If you think that the story would be fantastic to see and not really a good story to tell then you don’t really have that option. But, if it’s something that you think the storytelling would kind of contrast with. And a great example is in Jaws. So there’s Robert Shaw delivering that amazing story about what it was like floating in the water after the USS Indianapolis is hit a torpedo I think. And they’re all floating in the water and then the sharks come.

Well, you could say it, but then it’s sort of like, oh look, a camera is there and people are in the water and it’s a big action sequence and people are screaming. But having him kind of tell that story with that weird smile on his face because that’s how he covers up the pain, and he’s slightly drunk, and you can tell every now and then inside of the story he starts to reveal feelings and then, no, not at all. And the way he ends it as if to say, “Well, there you go. Anyway, we delivered the bomb.” That becomes fascinating because now the story isn’t about plot, the story is about character. So that’s your choice. You’ve got to figure it out. You’ve got to feel it.

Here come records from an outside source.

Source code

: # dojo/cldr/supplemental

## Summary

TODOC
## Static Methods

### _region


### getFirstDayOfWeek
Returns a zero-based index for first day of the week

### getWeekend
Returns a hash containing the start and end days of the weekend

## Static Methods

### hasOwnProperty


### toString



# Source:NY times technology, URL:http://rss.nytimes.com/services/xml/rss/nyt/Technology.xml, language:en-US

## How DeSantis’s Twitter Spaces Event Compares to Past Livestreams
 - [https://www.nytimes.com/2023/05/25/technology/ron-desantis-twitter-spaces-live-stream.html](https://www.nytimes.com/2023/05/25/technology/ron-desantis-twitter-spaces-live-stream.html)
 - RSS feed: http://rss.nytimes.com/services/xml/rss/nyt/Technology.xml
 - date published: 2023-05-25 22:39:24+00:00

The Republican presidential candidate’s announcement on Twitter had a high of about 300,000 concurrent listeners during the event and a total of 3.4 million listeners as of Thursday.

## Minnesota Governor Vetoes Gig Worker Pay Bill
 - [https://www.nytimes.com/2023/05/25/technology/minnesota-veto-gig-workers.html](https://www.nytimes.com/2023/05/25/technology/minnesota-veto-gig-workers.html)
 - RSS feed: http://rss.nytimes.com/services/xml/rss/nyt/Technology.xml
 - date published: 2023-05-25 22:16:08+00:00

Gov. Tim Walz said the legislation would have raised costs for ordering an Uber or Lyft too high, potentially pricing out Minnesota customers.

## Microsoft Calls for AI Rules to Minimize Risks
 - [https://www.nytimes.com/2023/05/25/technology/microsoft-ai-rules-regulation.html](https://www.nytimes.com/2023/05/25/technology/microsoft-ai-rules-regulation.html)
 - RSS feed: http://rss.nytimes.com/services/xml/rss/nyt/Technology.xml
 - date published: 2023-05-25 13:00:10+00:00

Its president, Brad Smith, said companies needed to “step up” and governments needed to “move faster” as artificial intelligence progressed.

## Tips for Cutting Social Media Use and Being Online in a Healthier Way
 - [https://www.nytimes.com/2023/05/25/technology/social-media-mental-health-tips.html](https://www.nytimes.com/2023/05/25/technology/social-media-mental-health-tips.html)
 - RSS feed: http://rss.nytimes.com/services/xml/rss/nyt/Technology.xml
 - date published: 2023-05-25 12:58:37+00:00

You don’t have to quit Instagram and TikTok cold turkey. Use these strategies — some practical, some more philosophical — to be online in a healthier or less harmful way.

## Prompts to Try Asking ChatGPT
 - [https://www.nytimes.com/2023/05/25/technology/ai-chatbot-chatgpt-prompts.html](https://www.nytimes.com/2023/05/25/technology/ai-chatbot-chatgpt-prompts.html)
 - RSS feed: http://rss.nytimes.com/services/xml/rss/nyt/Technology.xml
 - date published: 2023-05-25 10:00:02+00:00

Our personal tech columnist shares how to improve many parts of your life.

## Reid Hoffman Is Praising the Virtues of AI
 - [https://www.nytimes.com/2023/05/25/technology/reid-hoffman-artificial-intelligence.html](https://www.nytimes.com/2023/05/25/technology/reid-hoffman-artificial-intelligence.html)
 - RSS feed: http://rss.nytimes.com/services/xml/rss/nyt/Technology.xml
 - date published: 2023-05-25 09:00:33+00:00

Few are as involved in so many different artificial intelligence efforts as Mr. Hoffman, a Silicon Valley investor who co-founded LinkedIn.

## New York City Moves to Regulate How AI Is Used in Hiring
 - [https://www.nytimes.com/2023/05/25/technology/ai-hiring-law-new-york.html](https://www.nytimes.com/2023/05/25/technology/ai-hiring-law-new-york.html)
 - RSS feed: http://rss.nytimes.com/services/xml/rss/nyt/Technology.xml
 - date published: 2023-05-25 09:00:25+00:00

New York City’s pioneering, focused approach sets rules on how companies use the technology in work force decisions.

**John:** Yeah. I would say that whatever movie or TV show you’re doing you also are setting some rules for yourself about are you the kind of thing that tells stories or flashes back. And if there’s one flashback in the whole movie or the whole TV series well that’s weird. It feels like you’re just breaking the rules to tell that one thing. So there has to be a really good reason why you are doing that thing.

Also, you need to ask yourself do you have a good person to tell that story. Is there a person who actually would be an interesting narrator to tell that story and who their choice to tell that story within the scene is meaningful and makes sense? Because it’s not just the story. It’s the scene in which the story is being told. And if you have that moment where it actually really makes sense for this character at this moment to tell that story, that’s awesome. But if you’re just dumping information at the audience that probably is pushing you back more towards a this is the movie wants to tell you, show you what happened, versus this character wants to tell you what happened.

**Craig:** Yeah. You never want your story to feel like, oh, they just needed to save money. Or, oh, they just needed you to know a whole big bunch of crap and they didn’t want to make you sit through all of it because it’s boring. It’s got to be a great story. That’s the key. It’s got to be a great story.

**John:** We have many great questions here so I think next week will probably end up being a mailbag episode because I was just looking through this outline and some primo questions being sent in to ask@johnaugust.com, so thank you everyone who has sent those through. And thank you Megana for sorting through all of these.

**Craig:** Excellent.

**John:** All right. It’s time for our One Cool Things. I have two One Cool Thing this week. The first is an article by Dan Froomkin entitled “What the next generation of editors need to tell their political reporters.” What he’s arguing for in this piece is basically that we need to stop having politics reporters or political reporters and relabel them as government reporters. Because when you start talking about politics you inevitably move to a this side versus that side and to a sort of sports team kind of reporting on things which is not actually helpful for the good of the nation or for people understanding what’s actually happening.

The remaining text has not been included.